Slow growth in clothing and footwear retail sales helped contribute to the second worst January sales performance since 1995, according to the BRC-KPMG Retail Sales Monitor.
Growth across clothing and footwear retailers slowed in January with consumer caution leading shoppers to seek out promotions as like-for-like retail sales values dropped 0.3% compared to January 2011.
The January sales performance is the second worst in the 17 year history of the BRC-KPMG Retail Sales Monitor, with only January 2010 recording worse figures since 1995. On a total basis, however, sales were up 2.1%.

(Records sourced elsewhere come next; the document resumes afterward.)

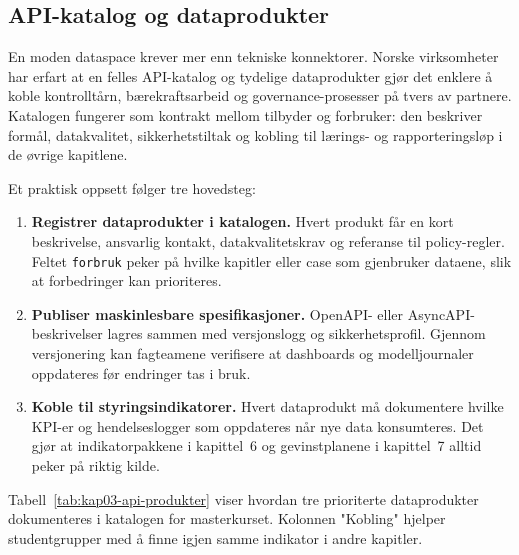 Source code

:\subsection{API-katalog og dataprodukter}
En moden dataspace krever mer enn tekniske konnektorer. Norske virksomheter har erfart at en felles API-katalog og tydelige
dataprodukter gjør det enklere å koble kontrolltårn, bærekraftsarbeid og governance-prosesser på tvers av partnere.\citep{digdir2023apiveileder,dssc2024dataproducts}
Katalogen fungerer som kontrakt mellom tilbyder og forbruker: den beskriver formål, datakvalitet, sikkerhetstiltak og kobling
til lærings- og rapporteringsløp i de øvrige kapitlene.

Et praktisk oppsett følger tre hovedsteg:
\begin{enumerate}
    \item \textbf{Registrer dataprodukter i katalogen.} Hvert produkt får en kort beskrivelse, ansvarlig kontakt, datakvalitetskrav
    og referanse til policy-regler. Feltet \texttt{forbruk} peker på hvilke kapitler eller case som gjenbruker dataene, slik at
    forbedringer kan prioriteres.
    \item \textbf{Publiser maskinlesbare spesifikasjoner.} OpenAPI- eller AsyncAPI-beskrivelser lagres sammen med versjonslogg og
    sikkerhetsprofil. Gjennom versjonering kan fagteamene verifisere at dashboards og modelljournaler oppdateres før endringer
    tas i bruk.
    \item \textbf{Koble til styringsindikatorer.} Hvert dataprodukt må dokumentere hvilke KPI-er og hendelseslogger som oppdateres
    når nye data konsumteres. Det gjør at indikatorpakkene i kapittel~6 og gevinstplanene i kapittel~7 alltid peker på riktig
    kilde.
\end{enumerate}

Tabell~\ref{tab:kap03-api-produkter} viser hvordan tre prioriterte dataprodukter dokumenteres i katalogen for masterkurset. Kolonnen
"Kobling" hjelper studentgrupper med å finne igjen samme indikator i andre kapitler.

Non-food sales were weakened and any gains were largely driven by widespread heavy discounting in clearance Sales.
After a strong December, sales growth for clothing slowed to near zero with womenswear suffering the most. Menswear and kidswear showed year on year gains but it was much smaller than the figures seen in December.

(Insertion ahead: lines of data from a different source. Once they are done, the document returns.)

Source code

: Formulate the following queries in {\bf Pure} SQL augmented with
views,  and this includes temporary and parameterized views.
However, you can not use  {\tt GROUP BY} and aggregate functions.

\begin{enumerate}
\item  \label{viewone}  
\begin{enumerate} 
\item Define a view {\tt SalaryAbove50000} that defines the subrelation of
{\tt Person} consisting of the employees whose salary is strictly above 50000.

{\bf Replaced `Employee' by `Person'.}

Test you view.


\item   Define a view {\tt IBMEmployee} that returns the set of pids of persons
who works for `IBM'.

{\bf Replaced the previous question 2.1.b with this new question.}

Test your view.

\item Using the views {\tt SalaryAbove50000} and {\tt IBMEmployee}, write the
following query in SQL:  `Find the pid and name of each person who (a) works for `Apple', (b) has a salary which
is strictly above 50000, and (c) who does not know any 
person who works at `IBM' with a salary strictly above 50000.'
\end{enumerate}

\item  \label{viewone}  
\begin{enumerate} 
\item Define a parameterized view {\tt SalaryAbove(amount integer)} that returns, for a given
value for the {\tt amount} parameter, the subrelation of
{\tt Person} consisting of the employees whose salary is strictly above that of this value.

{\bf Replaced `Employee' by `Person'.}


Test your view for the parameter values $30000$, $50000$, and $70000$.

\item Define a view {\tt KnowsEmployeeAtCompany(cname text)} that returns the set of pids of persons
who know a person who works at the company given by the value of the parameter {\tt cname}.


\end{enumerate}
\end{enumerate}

Consumer caution continued to affect trade and most sales were driven by discounts with many shoppers waiting to buy big ticket items such as coats and dresses in the Sales. Handbags and jewellery proved popular choices in the Sales as consumers looked to update existing clothes rather than buying whole new outfits.
Promotions and clearance markdowns helped to attract shoppers looking for a good deal but sales growth still slowed compared to December. Women’s footwear was the main reason for the slowdown with men’s and children’s footwear holding up.

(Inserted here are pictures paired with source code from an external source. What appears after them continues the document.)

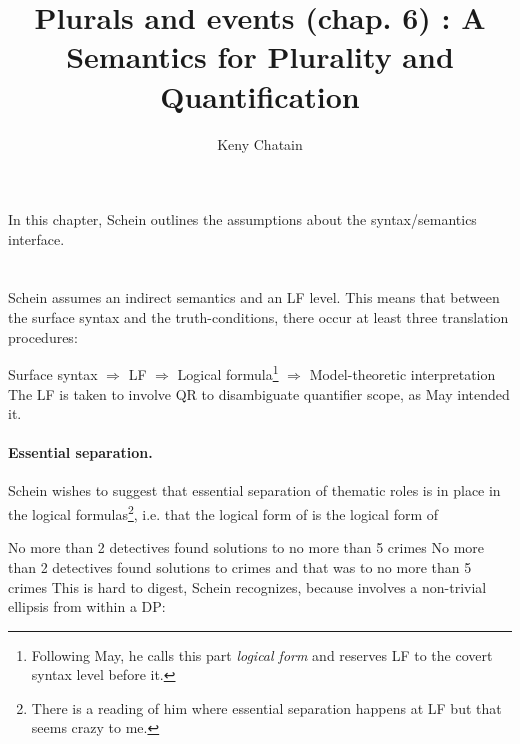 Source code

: 


\endofdump


\newcommand{\scale}1

\title{Plurals and events (chap. 6) : A Semantics for Plurality and Quantification}
\author{Keny Chatain}


\maketitle

In this chapter, Schein outlines the assumptions about the syntax/semantics interface.

\section{}

Schein assumes an indirect semantics and an LF level. This means that between the surface syntax and the truth-conditions, there occur at least three translation procedures:

\ex
Surface syntax $\Rightarrow$ LF $\Rightarrow$ Logical formula\footnote{Following May, he calls this part \emph{logical form} and reserves LF to the covert syntax level before it.} $\Rightarrow$ Model-theoretic interpretation
\xe
%
The LF is taken to involve QR to disambiguate quantifier scope, as May intended it.

\paragraph{Essential separation.} Schein wishes to suggest that essential separation of thematic roles is in place in the logical formulas\footnote{There is a reading of him where essential separation happens at LF but that seems crazy to me.}, i.e. that the logical form of \cnextx[a] is the logical form of \cnextx[b]

\pex \label{nomore}
\a No more than 2 detectives found solutions to no more than 5 crimes
\a No more than 2 detectives found solutions to crimes and that was to no more than 5 crimes
\xe
%
This is hard to digest, Schein recognizes, because  involves a non-trivial ellipsis from within a DP:

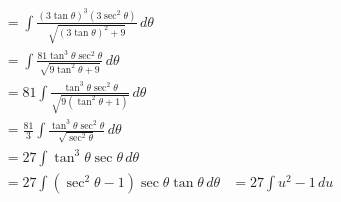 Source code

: \documentclass[preview]{standalone}
\begin{document}
\begin{align*}
&= \int \frac{(3\tan\theta)^3(3\sec^2\theta)}{\sqrt{(3\tan\theta)^2+9}} \, d\theta \\ &= \int \frac{81\tan^3\theta\sec^2\theta}{\sqrt{9\tan^2\theta+9}} \, d\theta \\ &= 81\int \frac{\tan^3\theta\sec^2\theta}{\sqrt{9(\tan^2\theta+1)}} \, d\theta \\ &= \frac{81}{3}\int \frac{\tan^3\theta\sec^2\theta}{\sqrt{\sec^2\theta}} \, d\theta \\ &= 27\int \tan^3\theta\sec\theta \, d\theta \\ &= 27\int (\sec^2\theta-1)\sec\theta\tan\theta \, d\theta &=27\int u^2-1 \, du
\end{align*}
\end{document}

The sales of boots slowed after many pairs were bought in previous Sales. Due to shoppers’ purse strings being tightened value lines remained a favourite along with single purchases of ‘multifunctional’ styles rather than buying several pairs for different occasions.
Across department stores any sales growth was largely driven once again by clearance and promotions with heavy markdowns frequently needed to sell winter clothing and footwear although there was some interest in new spring 12 ranges.
Internet and mail order
Non-food, non-store (internet, mail order and phone) sales growth slowed after a surge in December (up 18.5%) but sales were still up 11.3% compared to last year.
Consumer confidence was hit by a return to reality after Christmas with many shoppers carefully researching to benefit from clearance markdowns.
Stephen Robertson, director general at the British Retail Consortium, said: “As 2012 gets underway, it’s clear people don’t feel any better about the immediate future than they did 12 months ago. Customers parked their worries in December and spent, encouraged by discounts. Now, in the New Year, reality has bitten again as concerns about jobs, wages and household costs reassert themselves.
“Despite consumer confidence improving in January, actual spending shows households concentrating on paying off debt, saving and battening down for another tough year.”